25 Settembre 2022

Come lo Stato butta i soldi del Pnrr: il caso della Scuola di alta formazione

L’ennesimo carrozzone si chiama Scuola di Alta Formazione (per il personale scolastico)

Il Presidente e il DG guadagneranno quasi 250.000€ l’anno

Chi pensava che il PNRR fosse un’occasione per riformare finalmente il Paese in modo serio e profondo dovrà ricredersi. Le famose “riforme strutturali”, di cui si parla da decenni e che dovrebbero risolvere i problemi nei settori più importanti del sistema-Paese (giustizia, concorrenza, fisco), sono o ferme al palo o approvate in forma assai annacquata e poco incisiva.

Tra i tanti settori che meriterebbero riforme vere c’è senz’altro la scuola, del cui malfunzionamento vi abbiamo dato conto con dovizia di numeri e statistiche qui. Ora però il Governo, con il decreto-legge n. 36/2022 (PNRR-2), pare aver individuato una brillante strategia per migliorare la situazione: creare la Scuola di Alta Formazione del sistema nazionale pubblico di istruzione (per gli amici: Scuola), con sede nazionale a Roma e stipendio da poco meno di 250.000€ annui per il Presidente e il Direttore Generale. L’intento è nobile: garantire un continuo sviluppo professionale a tutto il personale scolastico (non solo docenti, ma anche dirigenti e personale ATA). E in che modo lo si fa? Erogando corsi di formazione online, che il suddetto personale dovrà obbligatoriamente seguire: nel caso dei docenti, si va dalle 15 ore annue per chi lavora nelle scuole primarie alle 30 delle secondarie.

E chi potrà erogare i suddetti corsi? La neonata Scuola? Certo, ma non solo: come spiega Orizzonte Scuola, potranno farlo anche

tutte le università, le Istituzioni dell’alta formazione artistica, musicale e coreutica, le istituzioni scolastiche, gli enti pubblici di ricerca, le istituzioni museali pubbliche e gli enti culturali rappresentanti i Paesi le cui lingue sono incluse nei curricoli scolastici italiani.
Inoltre possono chiedere l’accreditamento anche altri soggetti che posseggano requisiti di moralità, idoneità professionale, capacità economico finanziaria e tecnica-professionale determinati in apposita direttiva del Ministro dell’istruzione.

Come dite? Vi state chiedendo a cosa serva la Scuola di Alta Formazione (che complessivamente costa ai contribuenti più di un milione di euro), se i corsi possono somministrarli anche tutti gli altri summenzionati soggetti? Ma questa è demagogia, signora mia! La risposta si trova nello stesso decreto-legge: la Scuola “promuove e coordina la formazione in servizio dei docenti di ruolo (…), dirige e indirizza le attività formative dei dirigenti scolastici” e tante altre belle cose.
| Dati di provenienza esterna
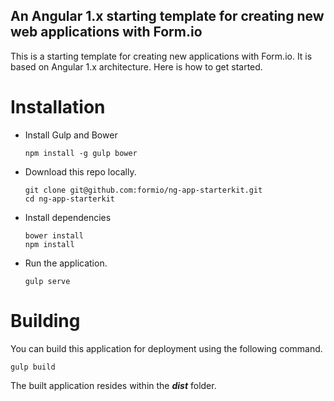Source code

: An Angular 1.x starting template for creating new web applications with Form.io
----------------------------------

This is a starting template for creating new applications with Form.io. It is based on Angular 1.x architecture. Here is how to get started.

Installation
=============

- Install Gulp and Bower
 
    ```
    npm install -g gulp bower
    ```

- Download this repo locally.

    ```
    git clone git@github.com:formio/ng-app-starterkit.git
    cd ng-app-starterkit
    ```

- Install dependencies

    ```
    bower install
    npm install
    ```

- Run the application.

    ```
    gulp serve
    ```
    
Building
===============
You can build this application for deployment using the following command.

```
gulp build
```

The built application resides within the ***dist*** folder.
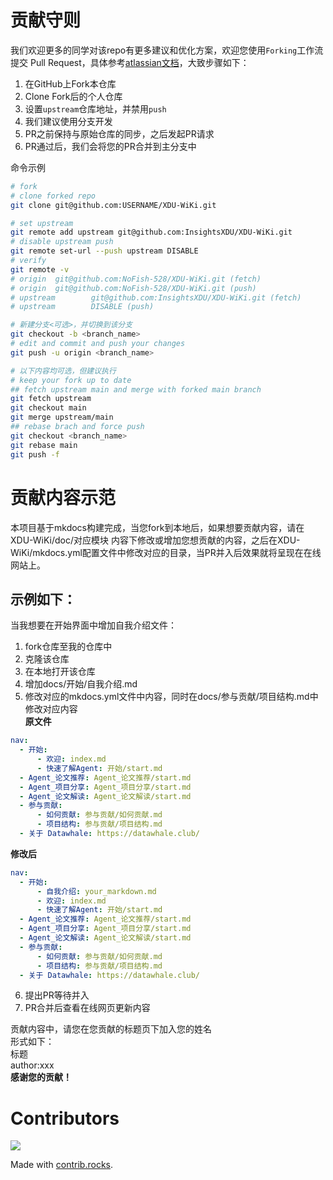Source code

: # 贡献守则
我们欢迎更多的同学对该repo有更多建议和优化方案，欢迎您使用`Forking`工作流提交 Pull Request，具体参考[atlassian文档](https://www.atlassian.com/git/tutorials/comparing-workflows/forking-workflow)，大致步骤如下：

1. 在GitHub上Fork本仓库
2. Clone Fork后的个人仓库
3. 设置`upstream`仓库地址，并禁用`push`
4. 我们建议使用分支开发
5. PR之前保持与原始仓库的同步，之后发起PR请求
6. PR通过后，我们会将您的PR合并到主分支中

命令示例
```bash
# fork
# clone forked repo
git clone git@github.com:USERNAME/XDU-WiKi.git

# set upstream
git remote add upstream git@github.com:InsightsXDU/XDU-WiKi.git
# disable upstream push
git remote set-url --push upstream DISABLE
# verify
git remote -v
# origin  git@github.com:NoFish-528/XDU-WiKi.git (fetch)
# origin  git@github.com:NoFish-528/XDU-WiKi.git (push)
# upstream        git@github.com:InsightsXDU/XDU-WiKi.git (fetch)
# upstream        DISABLE (push)

# 新建分支<可选>，并切换到该分支
git checkout -b <branch_name>
# edit and commit and push your changes
git push -u origin <branch_name>

# 以下内容均可选，但建议执行
# keep your fork up to date
## fetch upstream main and merge with forked main branch
git fetch upstream
git checkout main
git merge upstream/main
## rebase brach and force push
git checkout <branch_name>
git rebase main
git push -f
```
# 贡献内容示范
本项目基于mkdocs构建完成，当您fork到本地后，如果想要贡献内容，请在XDU-WiKi/doc/对应模块 内容下修改或增加您想贡献的内容，之后在XDU-WiKi/mkdocs.yml配置文件中修改对应的目录，当PR并入后效果就将呈现在在线网站上。  
## 示例如下：
当我想要在开始界面中增加自我介绍文件：  

1. fork仓库至我的仓库中  
2. 克隆该仓库
3. 在本地打开该仓库
4. 增加docs/开始/自我介绍.md  
5. 修改对应的mkdocs.yml文件中内容，同时在docs/参与贡献/项目结构.md中修改对应内容  
**原文件**
```yml
nav:
  - 开始:
      - 欢迎: index.md
      - 快速了解Agent: 开始/start.md
  - Agent_论文推荐: Agent_论文推荐/start.md
  - Agent_项目分享: Agent_项目分享/start.md
  - Agent_论文解读: Agent_论文解读/start.md
  - 参与贡献:
      - 如何贡献: 参与贡献/如何贡献.md
      - 项目结构: 参与贡献/项目结构.md
  - 关于 Datawhale: https://datawhale.club/

```  
**修改后**
```yml
nav:
  - 开始:
      - 自我介绍: your_markdown.md
      - 欢迎: index.md
      - 快速了解Agent: 开始/start.md
  - Agent_论文推荐: Agent_论文推荐/start.md
  - Agent_项目分享: Agent_项目分享/start.md
  - Agent_论文解读: Agent_论文解读/start.md
  - 参与贡献:
      - 如何贡献: 参与贡献/如何贡献.md
      - 项目结构: 参与贡献/项目结构.md
  - 关于 Datawhale: https://datawhale.club/
```  

6. 提出PR等待并入
7. PR合并后查看在线网页更新内容

贡献内容中，请您在您贡献的标题页下加入您的姓名  
形式如下：  
标题  
author:xxx  
**感谢您的贡献！**
# Contributors
<a href="https://github.com/limafang/Agent_info/graphs/contributors">
  <img src="https://contrib.rocks/image?repo=limafang/Agent_info" />
</a>

Made with [contrib.rocks](https://contrib.rocks).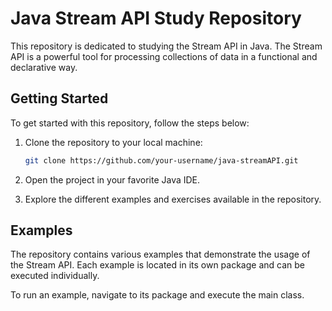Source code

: # Java Stream API Study Repository

This repository is dedicated to studying the Stream API in Java. The Stream API is a powerful tool for processing collections of data in a functional and declarative way.

## Getting Started

To get started with this repository, follow the steps below:

1. Clone the repository to your local machine:

   ```bash
   git clone https://github.com/your-username/java-streamAPI.git
   ```

2. Open the project in your favorite Java IDE.

3. Explore the different examples and exercises available in the repository.

## Examples

The repository contains various examples that demonstrate the usage of the Stream API. Each example is located in its own package and can be executed individually.

To run an example, navigate to its package and execute the main class.
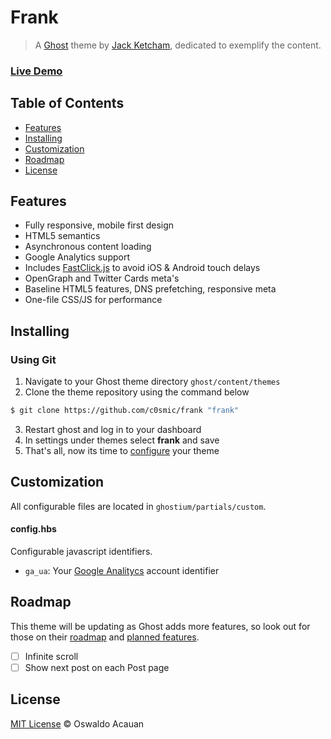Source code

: # Frank

> A [Ghost](https://ghost.org/) theme by [Jack Ketcham](http://twitter.com/_jket), dedicated to exemplify the content.

### [Live Demo](http://frank.jackketcham.com/)

## Table of Contents

* [Features](#features)
* [Installing](#installing)
* [Customization](#customization)
* [Roadmap](#roadmap)
* [License](#license)

## Features

* Fully responsive, mobile first design
* HTML5 semantics
* Asynchronous content loading
* Google Analytics support
* Includes [FastClick.js](https://github.com/ftlabs/fastclick) to avoid iOS & Android touch delays
* OpenGraph and Twitter Cards meta's
* Baseline HTML5 features, DNS prefetching, responsive meta
* One-file CSS/JS for performance

## Installing

### Using Git
1. Navigate to your Ghost theme directory `ghost/content/themes`
2. Clone the theme repository using the command below
```sh
$ git clone https://github.com/c0smic/frank "frank"
```
3. Restart ghost and log in to your dashboard
4. In settings under themes select **frank** and save
5. That's all, now its time to [configure](#configuring) your theme

## Customization

All configurable files are located in `ghostium/partials/custom`.

#### config.hbs

Configurable javascript identifiers.

* `ga_ua`: Your [Google Analitycs](https://support.google.com/analytics/answer/1032385) account identifier

## Roadmap

This theme will be updating as Ghost adds more features, so look out for those on their [roadmap](https://github.com/tryghost/ghost/wiki/Roadmap) and [planned features](https://github.com/tryghost/ghost/wiki/Planned-Features).

- [ ] Infinite scroll
- [ ] Show next post on each Post page

## License

[MIT License](http://oswaldoacauan.mit-license.org/) © Oswaldo Acauan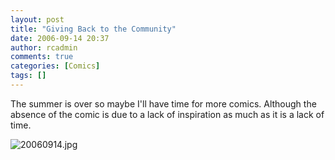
 ```yaml
---
layout: post
title: "Giving Back to the Community"
date: 2006-09-14 20:37
author: rcadmin
comments: true
categories: [Comics]
tags: []
---
```

The summer is over so maybe I'll have time for more comics. Although the absence of the comic is due to a lack of inspiration as much as it is a lack of time. 
<!--more-->
<img id="image896" src="http://bitsmack.com/wp/wp-content/uploads/2006/09/20060914.jpg" alt="20060914.jpg" />
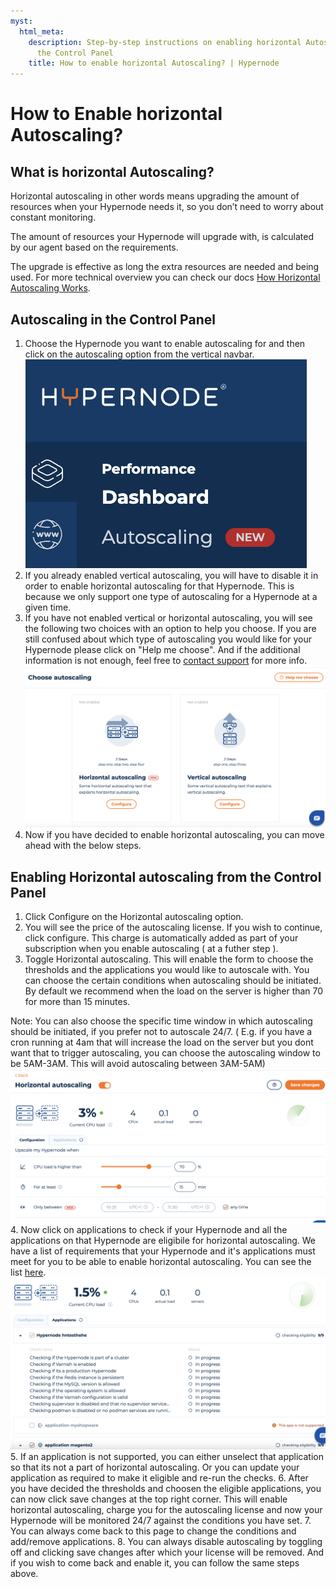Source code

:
 ```yaml
---
myst:
  html_meta:
    description: Step-by-step instructions on enabling horizontal Autoscaling through
      the Control Panel
    title: How to enable horizontal Autoscaling? | Hypernode
---
```


# How to Enable horizontal Autoscaling?

## What is horizontal Autoscaling?

Horizontal autoscaling in other words means upgrading the amount of resources when your Hypernode needs it, so you don’t need to worry about constant monitoring.

The amount of resources your Hypernode will upgrade with, is calculated by our agent based on the requirements.

The upgrade is effective as long the extra resources are needed and being used. For more technical overview you can check our docs [How Horizontal Autoscaling Works](how-does-horizontal-autoscaling-work.md).

## Autoscaling in the Control Panel

1. Choose the Hypernode you want to enable autoscaling for and then click on the autoscaling option from the vertical navbar.
   ![Choose autoscaling - Navbar](_res/autoscaling-navbar.png)
1. If you already enabled vertical autoscaling, you will have to disable it in order to enable horizontal autoscaling for that Hypernode. This is because we only support one type of autoscaling for a Hypernode at a given time.
1. If you have not enabled vertical or horizontal autoscaling, you will see the following two choices with an option to help you choose. If you are still confused about which type of autoscaling you would like for your Hypernode please click on "Help me choose". And if the additional information is not enough, feel free to [contact support](https://www.hypernode.com/en/contact/) for more info.
   ![Choose autoscaling options](./_res/autoscaling-options.png)
1. Now if you have decided to enable horizontal autoscaling, you can move ahead with the below steps.

## Enabling Horizontal autoscaling from the Control Panel

1. Click Configure on the Horizontal autoscaling option.
1. You will see the price of the autoscaling license. If you wish to continue, click configure. This charge is automatically added as part of your subscription when you enable autoscaling ( at a futher step ).
1. Toggle Horizontal autoscaling. This will enable the form to choose the thresholds and the applications you would like to autoscale with. You can choose the certain conditions when autoscaling should be initiated. By default we recommend when the load on the server is higher than 70 for more than 15 minutes.

Note: You can also choose the specific time window in which autoscaling should be initiated, if you prefer not to autoscale 24/7. ( E.g. if you have a cron running at 4am that will increase the load on the server but you dont want that to trigger autoscaling, you can choose the autoscaling window to be 5AM-3AM. This will avoid autoscaling between 3AM-5AM)
![Autoscaling toggled](_res/autoscaling-toggled.png)
4\. Now click on applications to check if your Hypernode and all the applications on that Hypernode are eligibile for horizontal autoscaling. We have a list of requirements that your Hypernode and it's applications must meet for you to be able to enable horizontal autoscaling. You can see the list [here](https://www.hypernode.com/).
![Autoscaling eligibility checks](_res/autoscaling-eligchecks.png)
5\. If an application is not supported, you can either unselect that application so that its not a part of horizontal autoscaling. Or you can update your application as required to make it eligible and re-run the checks.
6\. After you have decided the thresholds and choosen the eligible applications, you can now click save changes at the top right corner. This will enable horizontal autoscaling, charge you for the autoscaling license and now your Hypernode will be monitored 24/7 against the conditions you have set.
7\. You can always come back to this page to change the conditions and add/remove applications.
8\. You can always disable autoscaling by toggling off and clicking save changes after which your license will be removed. And if you wish to come back and enable it, you can follow the same steps above.
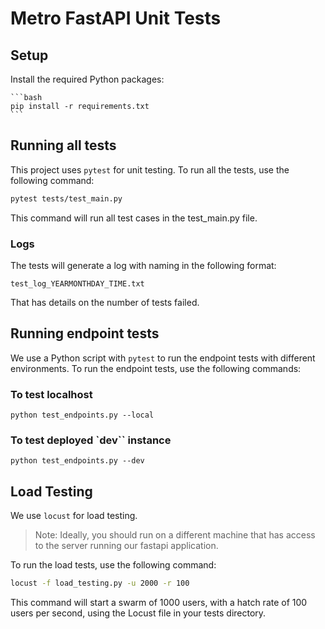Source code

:# Metro FastAPI Unit Tests

## Setup

Install the required Python packages:

    ```bash
    pip install -r requirements.txt
    ```

## Running all tests

This project uses `pytest` for unit testing. To run all the tests, use the following command:

```bash
pytest tests/test_main.py
```

This command will run all test cases in the test_main.py file.

### Logs

The tests will generate a log with naming in the following format:

`test_log_YEARMONTHDAY_TIME.txt`

That has details on the number of tests failed.

## Running endpoint tests

We use a Python script with `pytest` to run the endpoint tests with different environments. To run the endpoint tests, use the following commands:

### To test localhost

`python test_endpoints.py --local`

### To test deployed `dev`` instance

`python test_endpoints.py --dev`

## Load Testing

We use `locust` for load testing.

> Note: Ideally, you should run on a different machine that has access to the server running our fastapi application.

To run the load tests, use the following command:
```bash
locust -f load_testing.py -u 2000 -r 100

```

This command will start a swarm of 1000 users, with a hatch rate of 100 users per second, using the Locust file in your tests directory.

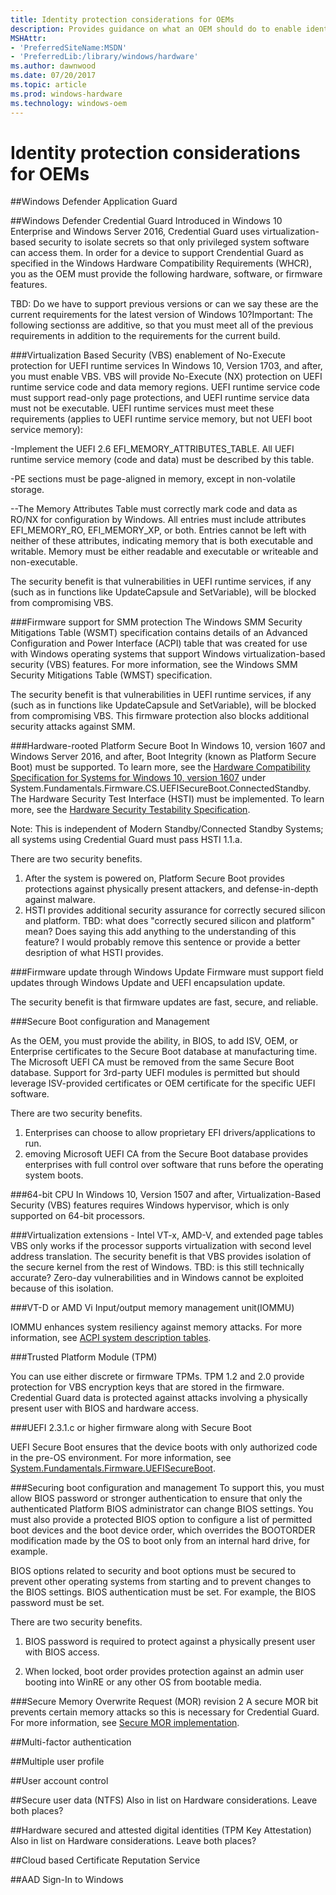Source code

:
 ```yaml
---
title: Identity protection considerations for OEMs
description: Provides guidance on what an OEM should do to enable identity protection
MSHAttr:
- 'PreferredSiteName:MSDN'
- 'PreferredLib:/library/windows/hardware'
ms.author: dawnwood
ms.date: 07/20/2017
ms.topic: article
ms.prod: windows-hardware
ms.technology: windows-oem
---
```


# Identity protection considerations for OEMs

##Windows Defender Application Guard

##Windows Defender Credential Guard
Introduced in Windows 10 Enterprise and Windows Server 2016, Credential Guard uses virtualization-based security to isolate secrets so that only privileged system software can access them. 
In order for a device to support Crendential Guard as specified in the Windows Hardware Compatibility Requirements (WHCR), you as the OEM must provide the following hardware, software, or firmware features. 

TBD: Do we have to support previous versions or can we say these are the current requirements for the latest version of Windows 10?Important: The following sectionss are additive, so that you must meet all of the previous requirements in addition to the requirements for the current build. 

###Virtualization Based Security (VBS) enablement of No-Execute protection for UEFI runtime services
In Windows 10, Version 1703, and after, you must enable VBS. VBS will provide No-Execute (NX) protection on UEFI runtime service code and data memory regions. UEFI runtime service code must support read-only page protections, and UEFI runtime service data must not be executable.
UEFI runtime services must meet these requirements (applies to UEFI runtime service memory, but not UEFI boot service memory):

-Implement the UEFI 2.6 EFI_MEMORY_ATTRIBUTES_TABLE. All UEFI runtime service memory (code and data) must be described by this table.

-PE sections must be page-aligned in memory, except in non-volatile storage.

--The Memory Attributes Table must correctly mark code and data as RO/NX for configuration by Windows. 
All entries must include attributes EFI_MEMORY_RO, EFI_MEMORY_XP, or both. Entries cannot be left with neither of these attributes, indicating memory that is both executable and writable. Memory must be either readable and executable or writeable and non-executable.

The security benefit is that vulnerabilities in UEFI runtime services, if any (such as in functions like UpdateCapsule and SetVariable), will be blocked from compromising VBS.

###Firmware support for SMM protection
The Windows SMM Security Mitigations Table (WSMT) specification contains details of an Advanced Configuration and Power Interface (ACPI) table that was created for use with Windows operating systems that support Windows virtualization-based security (VBS) features. For more information, see the Windows SMM Security Mitigations Table (WMST) specification.

The security benefit is that vulnerabilities in UEFI runtime services, if any (such as in functions like UpdateCapsule and SetVariable), will be blocked from compromising VBS. This firmware protection also blocks additional security attacks against SMM.

###Hardware-rooted Platform Secure Boot
In Windows 10, version 1607 and Windows Server 2016, and after, Boot Integrity (known as Platform Secure Boot) must be supported. To learn more, see the [Hardware Compatibility Specification for Systems for Windows 10, version 1607](https://docs.microsoft.com/en-us/windows-hardware/design/compatibility/systems) under System.Fundamentals.Firmware.CS.UEFISecureBoot.ConnectedStandby. The Hardware Security Test Interface (HSTI) must be implemented. To learn more, see the [Hardware Security Testability Specification](https://msdn.microsoft.com/en-us/library/windows/hardware/mt712332(v=vs.85).aspx).

Note:
This is independent of Modern Standby/Connected Standby Systems; all systems using Credential Guard must pass HSTI 1.1.a.

There are two security benefits. 
1. After the system is powered on, Platform Secure Boot provides protections against physically present attackers, and defense-in-depth against malware.
2. HSTI provides additional security assurance for correctly secured silicon and platform. TBD: what does "correctly secured silicon and platform" mean? Does saying this add anything to the understanding of this feature? I would probably remove this sentence or provide a better desription of what HSTI provides.

###Firmware update through Windows Update
Firmware must support field updates through Windows Update and UEFI encapsulation update. 

The security benefit is that firmware updates are fast, secure, and reliable.

###Secure Boot configuration and Management

As the OEM, you must provide the ability, in BIOS, to add ISV, OEM, or Enterprise certificates to the Secure Boot database at manufacturing time. The Microsoft UEFI CA must be removed from the same Secure Boot database. Support for 3rd-party UEFI modules is permitted but should leverage ISV-provided certificates or OEM certificate for the specific UEFI software.

There are two security benefits. 
1. Enterprises can choose to allow proprietary EFI drivers/applications to run.
2. emoving Microsoft UEFI CA from the Secure Boot database provides enterprises with full control over software that runs before the operating system boots.

###64-bit CPU
In Windows 10, Version 1507 and after, Virtualization-Based Security (VBS) features requires Windows hypervisor, which is only supported on 64-bit processors. 

###Virtualization extensions - Intel VT-x, AMD-V, and extended page tables
VBS only works if the processor supports virtualization with second level address translation. 
The security benefit is that VBS provides isolation of the secure kernel from the rest of Windows. TBD: is this still technically accurate? Zero-day vulnerabilities and in Windows cannot be exploited because of this isolation.

###VT-D or AMD Vi Input/output memory management unit(IOMMU)

IOMMU enhances system resiliency against memory attacks. For more information, see [ACPI system description tables](https://docs.microsoft.com/en-us/windows-hardware/drivers/bringup/acpi-system-description-tables).

###Trusted Platform Module (TPM)

You can use either discrete or firmware TPMs. TPM 1.2 and 2.0 provide protection for VBS encryption keys that are stored in the firmware. Credential Guard data is protected against attacks involving a physically present user with BIOS and hardware access.

###UEFI 2.3.1.c or higher firmware along with Secure Boot

UEFI Secure Boot ensures that the device boots with only authorized code in the pre-OS environment. For more information, see [System.Fundamentals.Firmware.UEFISecureBoot](https://docs.microsoft.com/en-us/windows-hardware/design/compatibility/systems#systemfundamentalsfirmwareuefisecureboot).

###Securing boot configuration and management
To support this, you must allow BIOS password or stronger authentication to ensure that only the authenticated Platform BIOS administrator can change BIOS settings. You must also provide a protected BIOS option to configure a list of permitted boot devices and the boot device order, which overrides the BOOTORDER modification made by the OS to boot only from an internal hard drive, for example.

BIOS options related to security and boot options must be secured to prevent other operating systems from starting and to prevent changes to the BIOS settings. BIOS authentication must be set. For example, the BIOS password must be set.

There are two security benefits.

1. BIOS password is required to protect against a physically present user with BIOS access.

2. When locked, boot order provides protection against an admin user booting into WinRE or any other OS from bootable media.

###Secure Memory Overwrite Request (MOR) revision 2
A secure MOR bit prevents certain memory attacks so this is necessary for Credential Guard. For more information, see [Secure MOR implementation](https://docs.microsoft.com/en-us/windows-hardware/drivers/bringup/device-guard-requirements).

##Multi-factor authentication

##Multiple user profile

##User account control

##Secure user data (NTFS)
Also in list on Hardware considerations. Leave both places?

##Hardware secured and attested digital identities (TPM Key Attestation)
Also in list on Hardware considerations. Leave both places?

##Cloud based Certificate Reputation Service

##AAD Sign-In to Windows 




 

 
Presenziare, attestare, protocollare. L’universo parallelo della burocrazia italiana

C’è riassunto in modo emblematico l’approccio del legislatore italiano a qualsiasi problema, in questo provvedimento. Un approccio interamente incentrato sulla forma e che se ne infischia della sostanza: l’obiettivo vero sembra quello di attestare che il docente Tal de’Tali, di anni 58, ha regolarmente seguito il corso (online) X, somministrato dall’Ente Accreditato Y, e dunque può considerarsi un docente aggiornato e al passo coi tempi. Egli, grazie al suddetto corso, adesso sa tutto sulle flipped classroom, sul role-playing e altri meravigliosi e innovativi metodi didattici teorizzati oltreoceano.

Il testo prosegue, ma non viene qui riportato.